▶ _TO DO_
Could you find each line of the data below that contains the word "away" and copy those lines?

════════════════

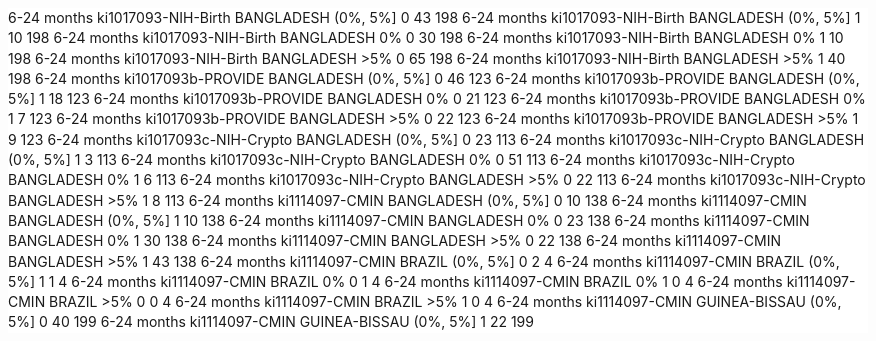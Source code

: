 6-24 months   ki1017093-NIH-Birth     BANGLADESH                     (0%, 5%]              0       43   198
6-24 months   ki1017093-NIH-Birth     BANGLADESH                     (0%, 5%]              1       10   198
6-24 months   ki1017093-NIH-Birth     BANGLADESH                     0%                    0       30   198
6-24 months   ki1017093-NIH-Birth     BANGLADESH                     0%                    1       10   198
6-24 months   ki1017093-NIH-Birth     BANGLADESH                     >5%                   0       65   198
6-24 months   ki1017093-NIH-Birth     BANGLADESH                     >5%                   1       40   198
6-24 months   ki1017093b-PROVIDE      BANGLADESH                     (0%, 5%]              0       46   123
6-24 months   ki1017093b-PROVIDE      BANGLADESH                     (0%, 5%]              1       18   123
6-24 months   ki1017093b-PROVIDE      BANGLADESH                     0%                    0       21   123
6-24 months   ki1017093b-PROVIDE      BANGLADESH                     0%                    1        7   123
6-24 months   ki1017093b-PROVIDE      BANGLADESH                     >5%                   0       22   123
6-24 months   ki1017093b-PROVIDE      BANGLADESH                     >5%                   1        9   123
6-24 months   ki1017093c-NIH-Crypto   BANGLADESH                     (0%, 5%]              0       23   113
6-24 months   ki1017093c-NIH-Crypto   BANGLADESH                     (0%, 5%]              1        3   113
6-24 months   ki1017093c-NIH-Crypto   BANGLADESH                     0%                    0       51   113
6-24 months   ki1017093c-NIH-Crypto   BANGLADESH                     0%                    1        6   113
6-24 months   ki1017093c-NIH-Crypto   BANGLADESH                     >5%                   0       22   113
6-24 months   ki1017093c-NIH-Crypto   BANGLADESH                     >5%                   1        8   113
6-24 months   ki1114097-CMIN          BANGLADESH                     (0%, 5%]              0       10   138
6-24 months   ki1114097-CMIN          BANGLADESH                     (0%, 5%]              1       10   138
6-24 months   ki1114097-CMIN          BANGLADESH                     0%                    0       23   138
6-24 months   ki1114097-CMIN          BANGLADESH                     0%                    1       30   138
6-24 months   ki1114097-CMIN          BANGLADESH                     >5%                   0       22   138
6-24 months   ki1114097-CMIN          BANGLADESH                     >5%                   1       43   138
6-24 months   ki1114097-CMIN          BRAZIL                         (0%, 5%]              0        2     4
6-24 months   ki1114097-CMIN          BRAZIL                         (0%, 5%]              1        1     4
6-24 months   ki1114097-CMIN          BRAZIL                         0%                    0        1     4
6-24 months   ki1114097-CMIN          BRAZIL                         0%                    1        0     4
6-24 months   ki1114097-CMIN          BRAZIL                         >5%                   0        0     4
6-24 months   ki1114097-CMIN          BRAZIL                         >5%                   1        0     4
6-24 months   ki1114097-CMIN          GUINEA-BISSAU                  (0%, 5%]              0       40   199
6-24 months   ki1114097-CMIN          GUINEA-BISSAU                  (0%, 5%]              1       22   199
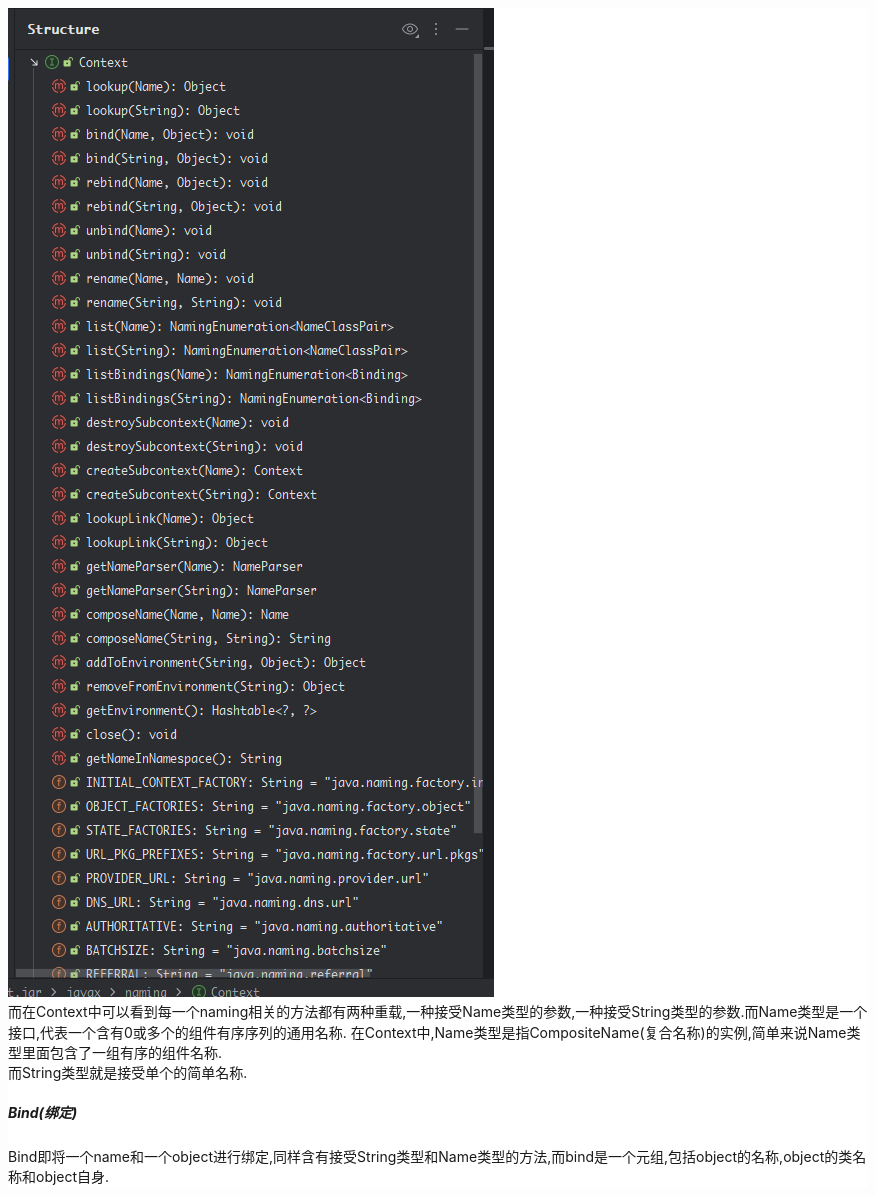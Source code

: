 ![](img/2023-02-16-16-52-59.png)   
而在Context中可以看到每一个naming相关的方法都有两种重载,一种接受Name类型的参数,一种接受String类型的参数.而Name类型是一个接口,代表一个含有0或多个的组件有序序列的通用名称.
在Context中,Name类型是指CompositeName(复合名称)的实例,简单来说Name类型里面包含了一组有序的组件名称.  
而String类型就是接受单个的简单名称.  
##### Bind(绑定)
Bind即将一个name和一个object进行绑定,同样含有接受String类型和Name类型的方法,而bind是一个元组,包括object的名称,object的类名称和object自身.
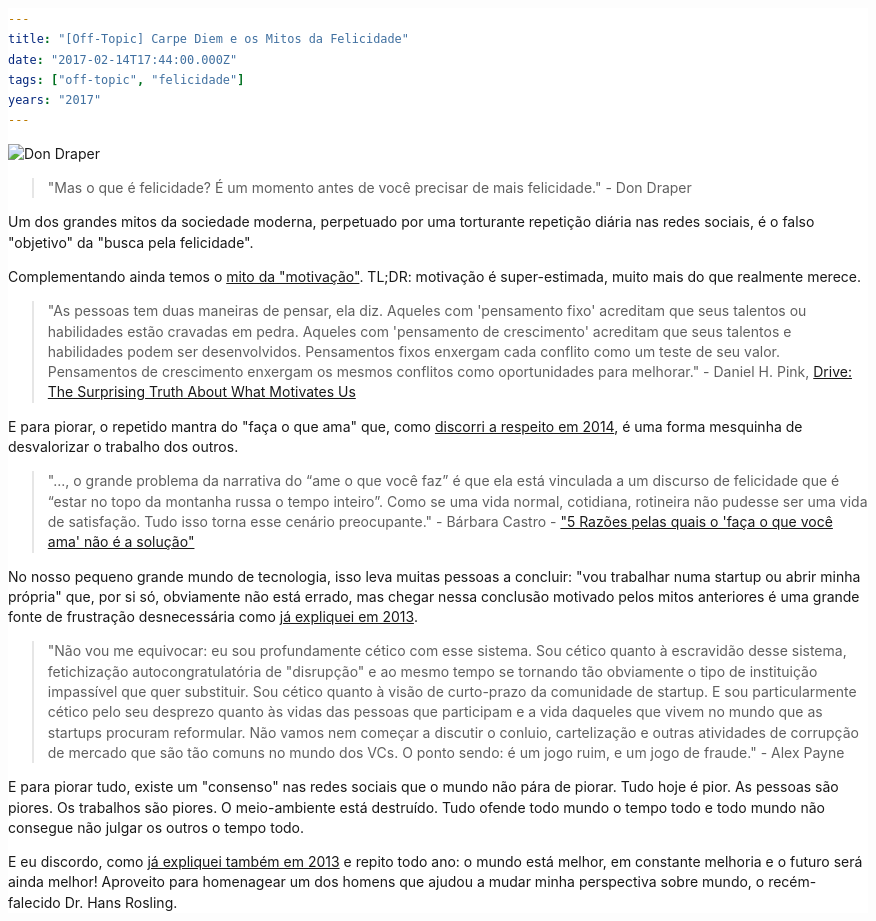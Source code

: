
 ```yaml
---
title: "[Off-Topic] Carpe Diem e os Mitos da Felicidade"
date: "2017-02-14T17:44:00.000Z"
tags: ["off-topic", "felicidade"]
years: "2017"
---
```


<p></p>
<p><img src="https://d7v6meks67904.cloudfront.net/assets/image_asset/image/618/img_109445809d36e63818.jpg" srcset="https://d7v6meks67904.cloudfront.net/assets/image_asset/image/618/img_109445809d36e63818.jpg 2x" alt="Don Draper"></p>
<blockquote>
  <p>"Mas o que é felicidade? É um momento antes de você precisar de mais felicidade." - Don Draper</p>
</blockquote>
<p>Um dos grandes mitos da sociedade moderna, perpetuado por uma torturante repetição diária nas redes sociais, é o falso "objetivo" da "busca pela felicidade".</p>
<p></p>
<p></p>
<p>Complementando ainda temos o <a href="https://www.huffingtonpost.com/carmen-isais/the-myth-of-motivation_b_8261560.html">mito da "motivação"</a>. TL;DR: motivação é super-estimada, muito mais do que realmente merece.</p>
<blockquote>
  <p>"As pessoas tem duas maneiras de pensar, ela diz. Aqueles com 'pensamento fixo' acreditam que seus talentos ou habilidades estão cravadas em pedra. Aqueles com 'pensamento de crescimento' acreditam que seus talentos e habilidades podem ser desenvolvidos. Pensamentos fixos enxergam cada conflito como um teste de seu valor. Pensamentos de crescimento enxergam os mesmos conflitos como oportunidades para melhorar." - Daniel H. Pink, <a href="https://www.goodreads.com/work/quotes/6643001">Drive: The Surprising Truth About What Motivates Us</a></p>
</blockquote>
<p>E para piorar, o repetido mantra do "faça o que ama" que, como <a href="https://www.akitaonrails.com/2014/09/13/off-topic-nao-faca-o-que-voce-acha-que-ama">discorri a respeito em 2014</a>, é uma forma mesquinha de desvalorizar o trabalho dos outros.</p>
<blockquote>
  <p>"..., o grande problema da narrativa do “ame o que você faz” é que ela está vinculada a um discurso de felicidade que é “estar no topo da montanha russa o tempo inteiro”. Como se uma vida normal, cotidiana, rotineira não pudesse ser uma vida de satisfação. Tudo isso torna esse cenário preocupante." - Bárbara Castro - <a href="https://exame.abril.com.br/carreira/noticias/5-razoes-pelas-quais-o-faca-o-que-ama-nao-e-uma-solucao">"5 Razões pelas quais o 'faça o que você ama' não é a solução"</a></p>
</blockquote>
<p>No nosso pequeno grande mundo de tecnologia, isso leva muitas pessoas a concluir: "vou trabalhar numa startup ou abrir minha própria" que, por si só, obviamente não está errado, mas chegar nessa conclusão motivado pelos mitos anteriores é uma grande fonte de frustração desnecessária como <a href="https://www.akitaonrails.com/2013/10/31/traducao-carta-para-um-jovem-programador-considerando-uma-startup">já expliquei em 2013</a>.</p>
<blockquote>
  <p>"Não vou me equivocar: eu sou profundamente cético com esse sistema. Sou cético quanto à escravidão desse sistema, fetichização autocongratulatória de "disrupção" e ao mesmo tempo se tornando tão obviamente o tipo de instituição impassível que quer substituir. Sou cético quanto à visão de curto-prazo da comunidade de startup. E sou particularmente cético pelo seu desprezo quanto às vidas das pessoas que participam e a vida daqueles que vivem no mundo que as startups procuram reformular. Não vamos nem começar a discutir o conluio, cartelização e outras atividades de corrupção de mercado que são tão comuns no mundo dos VCs. O ponto sendo: é um jogo ruim, e um jogo de fraude." - Alex Payne</p>
</blockquote>
<p>E para piorar tudo, existe um "consenso" nas redes sociais que o mundo não pára de piorar. Tudo hoje é pior. As pessoas são piores. Os trabalhos são piores. O meio-ambiente está destruído. Tudo ofende todo mundo o tempo todo e todo mundo não consegue não julgar os outros o tempo todo.</p>
<p>E eu discordo, como <a href="https://www.akitaonrails.com/2013/01/02/off-topic-o-mundo-hoje-e-muito-bom-feliz-2013">já expliquei também em 2013</a> e repito todo ano: o mundo está melhor, em constante melhoria e o futuro será ainda melhor! Aproveito para homenagear um dos homens que ajudou a mudar minha perspectiva sobre mundo, o recém-falecido Dr. Hans Rosling.</p>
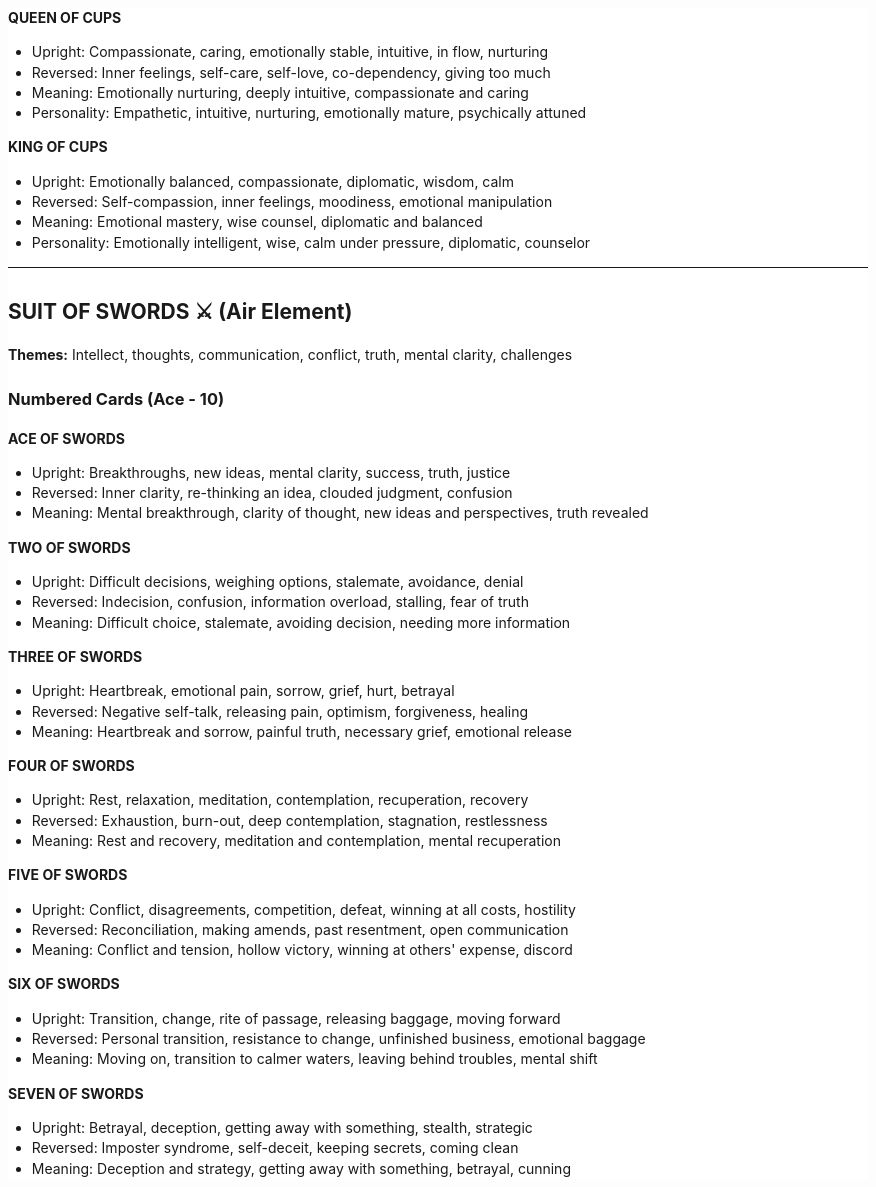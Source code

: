 **QUEEN OF CUPS**
- Upright: Compassionate, caring, emotionally stable, intuitive, in flow, nurturing
- Reversed: Inner feelings, self-care, self-love, co-dependency, giving too much
- Meaning: Emotionally nurturing, deeply intuitive, compassionate and caring
- Personality: Empathetic, intuitive, nurturing, emotionally mature, psychically attuned

**KING OF CUPS**
- Upright: Emotionally balanced, compassionate, diplomatic, wisdom, calm
- Reversed: Self-compassion, inner feelings, moodiness, emotional manipulation
- Meaning: Emotional mastery, wise counsel, diplomatic and balanced
- Personality: Emotionally intelligent, wise, calm under pressure, diplomatic, counselor

---

## SUIT OF SWORDS ⚔️ (Air Element)

**Themes:** Intellect, thoughts, communication, conflict, truth, mental clarity, challenges

### Numbered Cards (Ace - 10)

**ACE OF SWORDS**
- Upright: Breakthroughs, new ideas, mental clarity, success, truth, justice
- Reversed: Inner clarity, re-thinking an idea, clouded judgment, confusion
- Meaning: Mental breakthrough, clarity of thought, new ideas and perspectives, truth revealed

**TWO OF SWORDS**
- Upright: Difficult decisions, weighing options, stalemate, avoidance, denial
- Reversed: Indecision, confusion, information overload, stalling, fear of truth
- Meaning: Difficult choice, stalemate, avoiding decision, needing more information

**THREE OF SWORDS**
- Upright: Heartbreak, emotional pain, sorrow, grief, hurt, betrayal
- Reversed: Negative self-talk, releasing pain, optimism, forgiveness, healing
- Meaning: Heartbreak and sorrow, painful truth, necessary grief, emotional release

**FOUR OF SWORDS**
- Upright: Rest, relaxation, meditation, contemplation, recuperation, recovery
- Reversed: Exhaustion, burn-out, deep contemplation, stagnation, restlessness
- Meaning: Rest and recovery, meditation and contemplation, mental recuperation

**FIVE OF SWORDS**
- Upright: Conflict, disagreements, competition, defeat, winning at all costs, hostility
- Reversed: Reconciliation, making amends, past resentment, open communication
- Meaning: Conflict and tension, hollow victory, winning at others' expense, discord

**SIX OF SWORDS**
- Upright: Transition, change, rite of passage, releasing baggage, moving forward
- Reversed: Personal transition, resistance to change, unfinished business, emotional baggage
- Meaning: Moving on, transition to calmer waters, leaving behind troubles, mental shift

**SEVEN OF SWORDS**
- Upright: Betrayal, deception, getting away with something, stealth, strategic
- Reversed: Imposter syndrome, self-deceit, keeping secrets, coming clean
- Meaning: Deception and strategy, getting away with something, betrayal, cunning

════════════════

▶ _RESPONSE TO THE EXERCISE_
- Upright: Betrayal, deception, getting away with something, stealth, strategic
- Meaning: Deception and strategy, getting away with something, betrayal, cunning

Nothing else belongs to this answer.